Member of the Legislative Assembly of Manitoba for Swan River
- In office April 26, 1988 – September 11, 1990
- Preceded by: Len Harapiak
- Succeeded by: Rosann Wowchuk

Personal details
- Born: February 6, 1937 Winnipegosis, Manitoba
- Died: August 9, 2010 (aged 73)
- Political party: Progressive Conservative Party.

= Parker Burrell =

Canadian politician

Parker Burrell (February 6, 1937 – August 9, 2010) was a politician in Manitoba, Canada. He was a member of the Legislative Assembly of Manitoba from 1988 to 1990, representing the northern riding of Swan River for the Progressive Conservative Party.

Burrell was educated at The Pas, Manitoba, and received a Certificate of Communications in Cranberry Portage. He worked as a commercial fisherman before entering political life, and was a Director of the Manitoba Federation of Fishermen for a time.

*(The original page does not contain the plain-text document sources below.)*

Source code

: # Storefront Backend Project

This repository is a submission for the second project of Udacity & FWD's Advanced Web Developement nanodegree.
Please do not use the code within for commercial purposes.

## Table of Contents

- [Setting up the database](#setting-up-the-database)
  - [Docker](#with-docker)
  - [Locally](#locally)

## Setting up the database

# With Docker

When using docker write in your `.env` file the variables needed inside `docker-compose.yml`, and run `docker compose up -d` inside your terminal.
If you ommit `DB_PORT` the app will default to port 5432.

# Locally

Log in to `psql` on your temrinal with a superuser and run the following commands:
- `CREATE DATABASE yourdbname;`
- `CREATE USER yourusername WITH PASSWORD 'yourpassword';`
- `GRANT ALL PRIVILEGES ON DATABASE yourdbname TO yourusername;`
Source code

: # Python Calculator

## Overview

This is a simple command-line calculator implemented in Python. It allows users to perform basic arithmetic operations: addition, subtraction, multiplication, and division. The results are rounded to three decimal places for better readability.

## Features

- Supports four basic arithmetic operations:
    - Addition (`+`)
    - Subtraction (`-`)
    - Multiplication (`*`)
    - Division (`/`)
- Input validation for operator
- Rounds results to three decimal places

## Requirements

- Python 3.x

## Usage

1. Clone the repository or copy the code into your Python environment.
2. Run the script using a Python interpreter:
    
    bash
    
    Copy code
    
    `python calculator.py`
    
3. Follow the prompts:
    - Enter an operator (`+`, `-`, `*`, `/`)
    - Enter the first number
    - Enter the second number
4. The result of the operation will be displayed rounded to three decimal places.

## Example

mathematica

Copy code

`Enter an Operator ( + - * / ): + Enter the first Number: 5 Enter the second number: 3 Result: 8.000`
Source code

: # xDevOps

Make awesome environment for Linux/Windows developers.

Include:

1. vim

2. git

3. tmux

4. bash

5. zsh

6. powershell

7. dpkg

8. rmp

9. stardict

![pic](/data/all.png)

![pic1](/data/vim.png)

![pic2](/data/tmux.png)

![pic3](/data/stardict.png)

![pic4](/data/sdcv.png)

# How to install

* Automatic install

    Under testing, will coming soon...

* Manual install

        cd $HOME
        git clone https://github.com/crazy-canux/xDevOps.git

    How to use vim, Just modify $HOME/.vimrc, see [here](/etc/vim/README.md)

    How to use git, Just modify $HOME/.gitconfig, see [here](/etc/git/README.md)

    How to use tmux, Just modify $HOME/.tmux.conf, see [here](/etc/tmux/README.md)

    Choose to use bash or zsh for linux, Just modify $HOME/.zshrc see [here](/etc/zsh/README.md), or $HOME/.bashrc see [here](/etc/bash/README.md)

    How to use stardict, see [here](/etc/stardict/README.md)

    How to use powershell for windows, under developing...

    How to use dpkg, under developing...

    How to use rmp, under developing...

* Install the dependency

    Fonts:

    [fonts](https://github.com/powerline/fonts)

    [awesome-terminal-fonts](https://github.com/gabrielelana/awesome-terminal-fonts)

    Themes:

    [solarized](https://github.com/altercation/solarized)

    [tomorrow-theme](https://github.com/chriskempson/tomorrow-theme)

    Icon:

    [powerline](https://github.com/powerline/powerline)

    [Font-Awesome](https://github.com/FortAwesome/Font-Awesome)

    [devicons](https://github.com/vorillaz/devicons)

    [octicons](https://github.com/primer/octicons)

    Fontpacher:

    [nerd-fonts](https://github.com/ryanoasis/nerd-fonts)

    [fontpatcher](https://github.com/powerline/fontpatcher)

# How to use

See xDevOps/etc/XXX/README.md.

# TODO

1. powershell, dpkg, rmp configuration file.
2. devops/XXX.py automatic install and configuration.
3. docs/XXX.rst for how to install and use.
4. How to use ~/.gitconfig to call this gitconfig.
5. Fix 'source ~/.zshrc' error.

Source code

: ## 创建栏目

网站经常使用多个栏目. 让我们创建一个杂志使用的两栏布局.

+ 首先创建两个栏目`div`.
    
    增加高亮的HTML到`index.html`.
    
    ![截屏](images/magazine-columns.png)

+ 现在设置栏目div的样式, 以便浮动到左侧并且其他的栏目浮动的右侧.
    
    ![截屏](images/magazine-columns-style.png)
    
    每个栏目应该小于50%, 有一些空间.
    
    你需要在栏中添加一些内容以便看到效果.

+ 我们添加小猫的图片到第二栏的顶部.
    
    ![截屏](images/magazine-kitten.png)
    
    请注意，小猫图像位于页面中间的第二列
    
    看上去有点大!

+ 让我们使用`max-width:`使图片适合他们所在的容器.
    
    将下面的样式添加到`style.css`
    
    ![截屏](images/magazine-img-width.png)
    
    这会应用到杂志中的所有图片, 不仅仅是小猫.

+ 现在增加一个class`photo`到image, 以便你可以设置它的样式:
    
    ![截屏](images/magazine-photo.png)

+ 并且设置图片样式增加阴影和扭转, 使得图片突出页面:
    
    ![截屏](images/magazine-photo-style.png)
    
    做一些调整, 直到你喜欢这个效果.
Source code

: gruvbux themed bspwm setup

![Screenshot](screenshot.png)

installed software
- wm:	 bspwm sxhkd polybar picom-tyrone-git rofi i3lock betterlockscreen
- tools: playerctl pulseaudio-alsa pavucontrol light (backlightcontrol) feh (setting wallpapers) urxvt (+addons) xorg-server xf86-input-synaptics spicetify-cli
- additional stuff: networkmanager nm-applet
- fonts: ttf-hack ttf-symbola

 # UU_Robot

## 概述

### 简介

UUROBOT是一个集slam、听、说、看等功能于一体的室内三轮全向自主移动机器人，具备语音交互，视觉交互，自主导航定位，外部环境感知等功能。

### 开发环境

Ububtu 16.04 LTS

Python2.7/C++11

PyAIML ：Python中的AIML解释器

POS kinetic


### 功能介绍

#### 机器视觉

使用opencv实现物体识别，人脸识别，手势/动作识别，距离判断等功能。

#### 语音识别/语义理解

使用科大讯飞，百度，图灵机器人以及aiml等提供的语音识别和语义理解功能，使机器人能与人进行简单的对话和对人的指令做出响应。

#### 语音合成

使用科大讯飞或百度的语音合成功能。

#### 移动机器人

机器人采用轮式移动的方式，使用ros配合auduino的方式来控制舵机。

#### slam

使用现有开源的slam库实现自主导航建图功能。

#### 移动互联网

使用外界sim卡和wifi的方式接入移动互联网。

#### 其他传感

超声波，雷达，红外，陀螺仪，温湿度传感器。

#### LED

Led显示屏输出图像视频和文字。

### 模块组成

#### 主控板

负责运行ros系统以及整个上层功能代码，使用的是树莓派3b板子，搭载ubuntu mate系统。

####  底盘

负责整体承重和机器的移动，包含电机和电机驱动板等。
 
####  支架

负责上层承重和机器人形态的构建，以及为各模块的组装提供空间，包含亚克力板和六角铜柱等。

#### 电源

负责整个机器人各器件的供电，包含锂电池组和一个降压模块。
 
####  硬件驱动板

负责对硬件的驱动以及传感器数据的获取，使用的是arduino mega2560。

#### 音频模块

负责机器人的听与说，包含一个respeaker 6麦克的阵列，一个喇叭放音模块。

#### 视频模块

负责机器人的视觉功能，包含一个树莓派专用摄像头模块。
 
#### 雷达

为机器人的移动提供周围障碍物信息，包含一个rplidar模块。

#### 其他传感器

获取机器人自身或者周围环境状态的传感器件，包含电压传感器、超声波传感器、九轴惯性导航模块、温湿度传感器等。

He was elected to the Manitoba legislature in the 1988 election, defeating star NDP incumbent Len Harapiak in Swan River. Despite being the only Tory MLA from northern Manitoba, he was not appointed to a cabinet position in the government of Premier Gary Filmon. In the 1990 election, he was defeated by NDP candidate Rosann Wowchuk (Harapiak's sister), 3872 votes to 3639. He did not run for political office again.

In the mid-1990s, he received a significant loan from the Filmon government to construct a fish packing plant.